With such terrific spring weather here in southeast Michigan this week, I’ve gotten outside to run or ride every evening after work. It’s felt like forever since I’ve been able to just toss on the gear and go, without worrying about being warm enough or bringing a headlamp.
While I was out on the bike this week, a brief lecture by my Monday Aikido class instructor kept popping into my head. He’d spoken about the need to balance our study of Aikido so that we practice both leading a technique (Shite) and receiving, or following, the technique (Uke). “With our Western attitude,” he’d said, “we can focus too much on being Shite. We like feeling that we’re in control.”
But if the two people performing an Aikido technique both try to be Shite at the same time, the technique cannot succeed. One person must agree to be Uke, and follow Shite’s lead properly, for the technique to be executed safely and harmoniously. “It would probably be useful for us to study Uke even more,” he concluded, “to bring our training into better balance.”
Carrying the idea into everyday life, he pointed out there are many events in our lives that we cannot control. “We can fight that and try to be Shite,” my instructor had said, “or we can be Uke, and let ourselves be led down the road. Perhaps it will take us somewhere interesting.”
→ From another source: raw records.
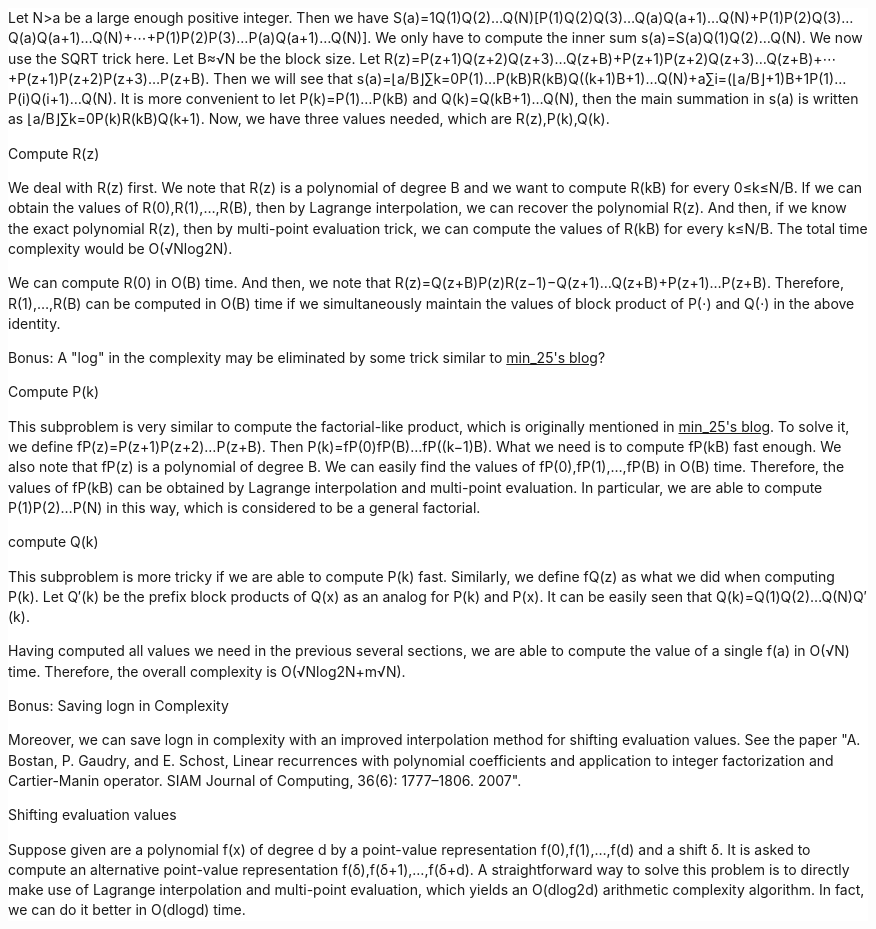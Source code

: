 Let N>a be a large enough positive integer. Then we have S(a)=1Q(1)Q(2)…Q(N)[P(1)Q(2)Q(3)…Q(a)Q(a+1)…Q(N)+P(1)P(2)Q(3)…Q(a)Q(a+1)…Q(N)+⋯+P(1)P(2)P(3)…P(a)Q(a+1)…Q(N)]. We only have to compute the inner sum s(a)=S(a)Q(1)Q(2)…Q(N). We now use the SQRT trick here. Let B≈√N be the block size. Let R(z)=P(z+1)Q(z+2)Q(z+3)…Q(z+B)+P(z+1)P(z+2)Q(z+3)…Q(z+B)+⋯+P(z+1)P(z+2)P(z+3)…P(z+B). Then we will see that s(a)=⌊a/B⌋∑k=0P(1)…P(kB)R(kB)Q((k+1)B+1)…Q(N)+a∑i=(⌊a/B⌋+1)B+1P(1)…P(i)Q(i+1)…Q(N). It is more convenient to let P(k)=P(1)…P(kB) and Q(k)=Q(kB+1)…Q(N), then the main summation in s(a) is written as ⌊a/B⌋∑k=0P(k)R(kB)Q(k+1). Now, we have three values needed, which are R(z),P(k),Q(k).

Compute R(z)

 We deal with R(z) first. We note that R(z) is a polynomial of degree B and we want to compute R(kB) for every 0≤k≤N/B. If we can obtain the values of R(0),R(1),…,R(B), then by Lagrange interpolation, we can recover the polynomial R(z). And then, if we know the exact polynomial R(z), then by multi-point evaluation trick, we can compute the values of R(kB) for every k≤N/B. The total time complexity would be O(√Nlog2N).

We can compute R(0) in O(B) time. And then, we note that R(z)=Q(z+B)P(z)R(z−1)−Q(z+1)…Q(z+B)+P(z+1)…P(z+B). Therefore, R(1),…,R(B) can be computed in O(B) time if we simultaneously maintain the values of block product of P(⋅) and Q(⋅) in the above identity.

 Bonus: A "log" in the complexity may be eliminated by some trick similar to [min_25's blog](https://codeforces.com/https://min-25.hatenablog.com/entry/2017/04/10/215046)?

Compute P(k)

 This subproblem is very similar to compute the factorial-like product, which is originally mentioned in [min_25's blog](https://codeforces.com/https://min-25.hatenablog.com/entry/2017/04/10/215046). To solve it, we define fP(z)=P(z+1)P(z+2)…P(z+B). Then P(k)=fP(0)fP(B)…fP((k−1)B). What we need is to compute fP(kB) fast enough. We also note that fP(z) is a polynomial of degree B. We can easily find the values of fP(0),fP(1),…,fP(B) in O(B) time. Therefore, the values of fP(kB) can be obtained by Lagrange interpolation and multi-point evaluation. In particular, we are able to compute P(1)P(2)…P(N) in this way, which is considered to be a general factorial.

compute Q(k)

 This subproblem is more tricky if we are able to compute P(k) fast. Similarly, we define fQ(z) as what we did when computing P(k). Let Q′(k) be the prefix block products of Q(x) as an analog for P(k) and P(x). It can be easily seen that Q(k)=Q(1)Q(2)…Q(N)Q′(k).

 Having computed all values we need in the previous several sections, we are able to compute the value of a single f(a) in O(√N) time. Therefore, the overall complexity is O(√Nlog2N+m√N).

Bonus: Saving logn in Complexity

 Moreover, we can save logn in complexity with an improved interpolation method for shifting evaluation values. See the paper "A. Bostan, P. Gaudry, and E. Schost, Linear recurrences with polynomial coefficients and application to integer factorization and Cartier-Manin operator. SIAM Journal of Computing, 36(6): 1777–1806. 2007".

Shifting evaluation values

 Suppose given are a polynomial f(x) of degree d by a point-value representation f(0),f(1),…,f(d) and a shift δ. It is asked to compute an alternative point-value representation f(δ),f(δ+1),…,f(δ+d). A straightforward way to solve this problem is to directly make use of Lagrange interpolation and multi-point evaluation, which yields an O(dlog2d) arithmetic complexity algorithm. In fact, we can do it better in O(dlogd) time.
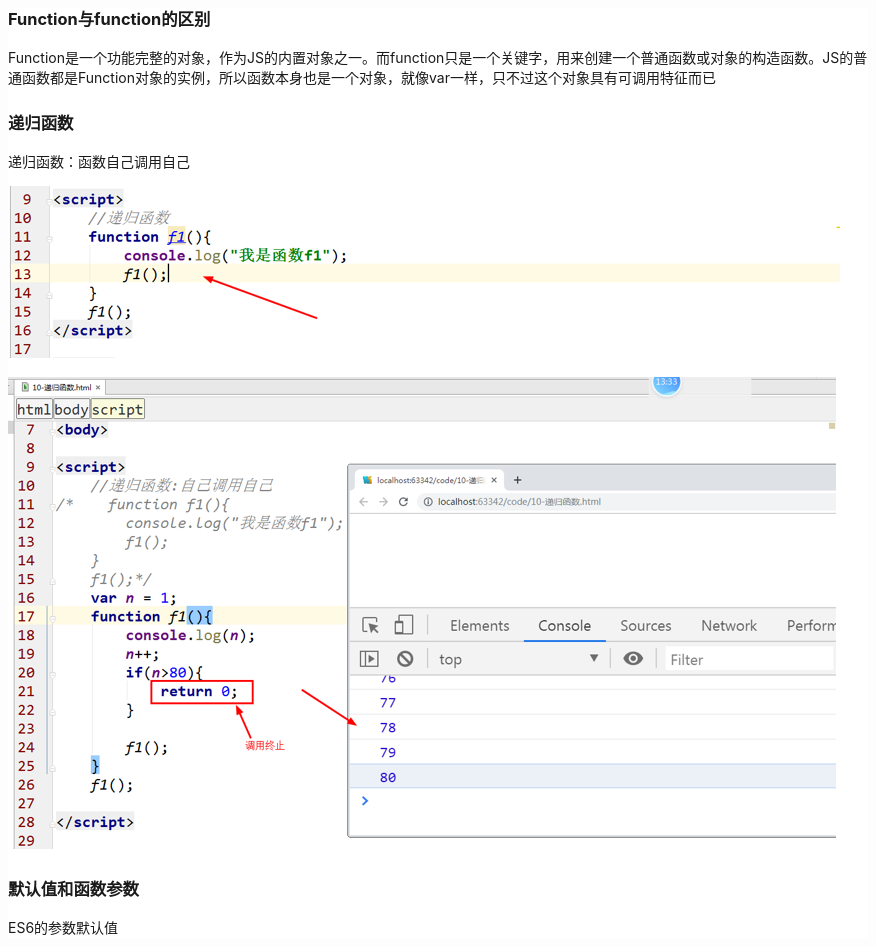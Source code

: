### Function与function的区别  

Function是一个功能完整的对象，作为JS的内置对象之一。而function只是一个关键字，用来创建一个普通函数或对象的构造函数。JS的普通函数都是Function对象的实例，所以函数本身也是一个对象，就像var一样，只不过这个对象具有可调用特征而已

### 递归函数

递归函数：函数自己调用自己

![image-20200808155222335](020301JS函数上.assets/image-20200808155222335.png)

![image-20200808155226919](020301JS函数上.assets/image-20200808155226919.png)

### 默认值和函数参数

ES6的参数默认值

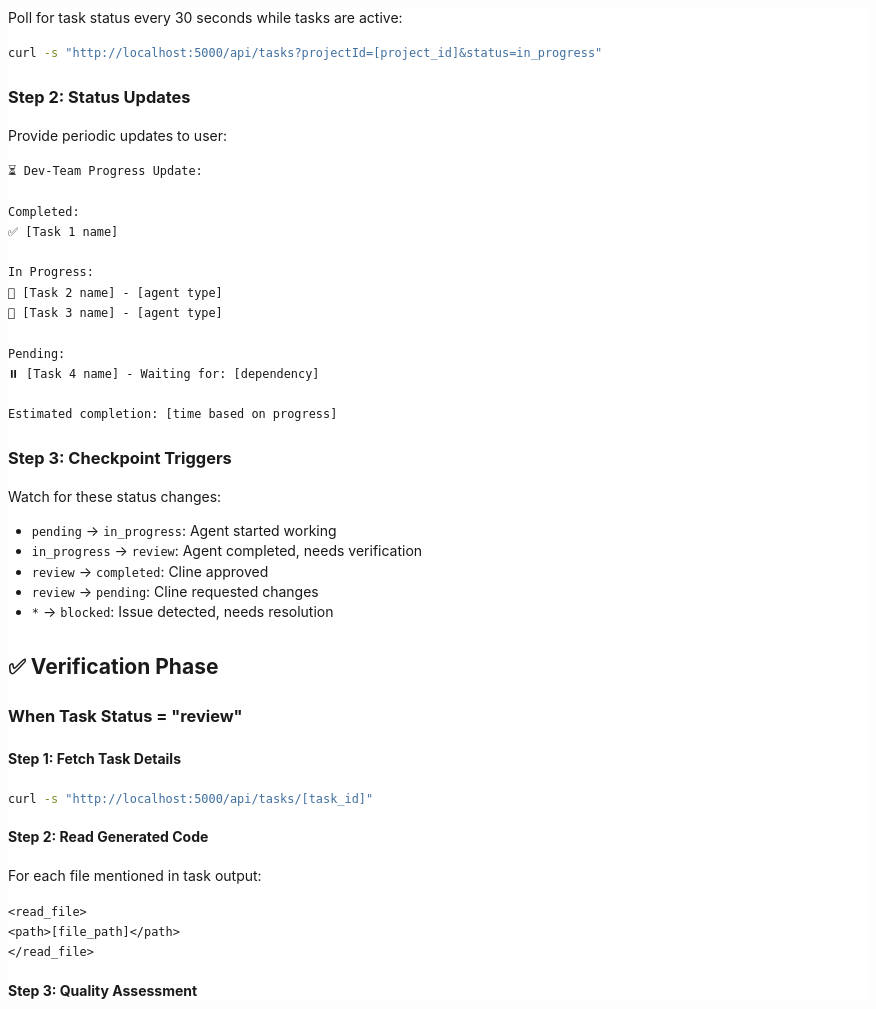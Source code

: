 Poll for task status every 30 seconds while tasks are active:

```bash
curl -s "http://localhost:5000/api/tasks?projectId=[project_id]&status=in_progress"
```

### Step 2: Status Updates

Provide periodic updates to user:

```
⏳ Dev-Team Progress Update:

Completed:
✅ [Task 1 name]

In Progress:
🔄 [Task 2 name] - [agent type]
🔄 [Task 3 name] - [agent type]

Pending:
⏸️ [Task 4 name] - Waiting for: [dependency]

Estimated completion: [time based on progress]
```

### Step 3: Checkpoint Triggers

Watch for these status changes:
- `pending` → `in_progress`: Agent started working
- `in_progress` → `review`: Agent completed, needs verification
- `review` → `completed`: Cline approved
- `review` → `pending`: Cline requested changes
- `*` → `blocked`: Issue detected, needs resolution

## ✅ Verification Phase

### When Task Status = "review"

#### Step 1: Fetch Task Details
```bash
curl -s "http://localhost:5000/api/tasks/[task_id]"
```

#### Step 2: Read Generated Code

For each file mentioned in task output:
```
<read_file>
<path>[file_path]</path>
</read_file>
```

#### Step 3: Quality Assessment
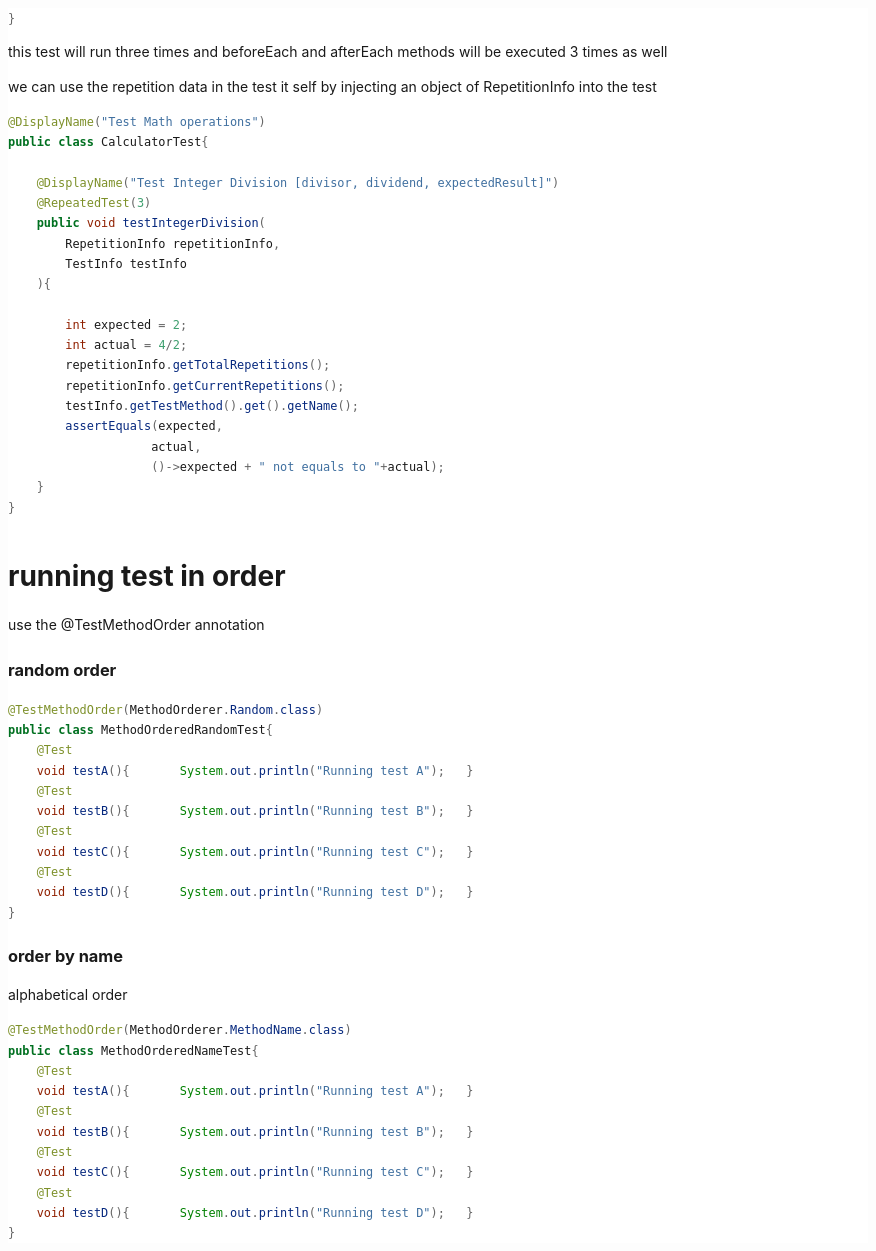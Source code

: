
 ```java
}
```
this test will run three times
and beforeEach and afterEach methods will be executed 3 times as well

we can use the repetition data in the test it self by injecting an object of RepetitionInfo into the test
```java
@DisplayName("Test Math operations")
public class CalculatorTest{

	@DisplayName("Test Integer Division [divisor, dividend, expectedResult]")
	@RepeatedTest(3)
	public void testIntegerDivision(
		RepetitionInfo repetitionInfo,
		TestInfo testInfo
	){
		
		int expected = 2;
		int actual = 4/2;
		repetitionInfo.getTotalRepetitions();
		repetitionInfo.getCurrentRepetitions();
		testInfo.getTestMethod().get().getName();
		assertEquals(expected, 
					actual, 
					()->expected + " not equals to "+actual);
	}
}
```

# running test in order
use the @TestMethodOrder annotation
### random order
```java
@TestMethodOrder(MethodOrderer.Random.class)
public class MethodOrderedRandomTest{
	@Test
	void testA(){		System.out.println("Running test A");	}
	@Test
	void testB(){		System.out.println("Running test B");	}
	@Test
	void testC(){		System.out.println("Running test C");	}
	@Test
	void testD(){		System.out.println("Running test D");	}
}
```
### order by name
alphabetical order
```java
@TestMethodOrder(MethodOrderer.MethodName.class)
public class MethodOrderedNameTest{
	@Test
	void testA(){		System.out.println("Running test A");	}
	@Test
	void testB(){		System.out.println("Running test B");	}
	@Test
	void testC(){		System.out.println("Running test C");	}
	@Test
	void testD(){		System.out.println("Running test D");	}
}
```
The next evening, after a long day at work, I got on the bike and headed out to nowhere in particular. I’d felt mostly like Uke during the day, working on the priorities of the moment, and I was ready to be in control for a change. I turned onto a couple of roads I’d never taken before, and checked out the progress being made on the Border-to-Border Trail in Dexter. It felt wonderful to cruise along at my own speed, make on-the-spot decisions about which route to take, and choose when I was ready to head home. I was finally being Shite, I remember thinking.
Or was I?
After that moment of satisfaction, I suddenly realized the bigger picture. Yes, I had chosen which roads to ride on – but I had followed those roads instead of plowing through someone’s yard. I was choosing my speed, yet I was fitting with the condition of the roads, the mechanics of the bike, and the strength in my legs that evening. I’d decided when to head home, but I’d wanted to return before dark, and I had no control over the sun. In short, there was a lot of Uke mixed in with that little bit of Shite.
And that wasn’t a bad thing at all.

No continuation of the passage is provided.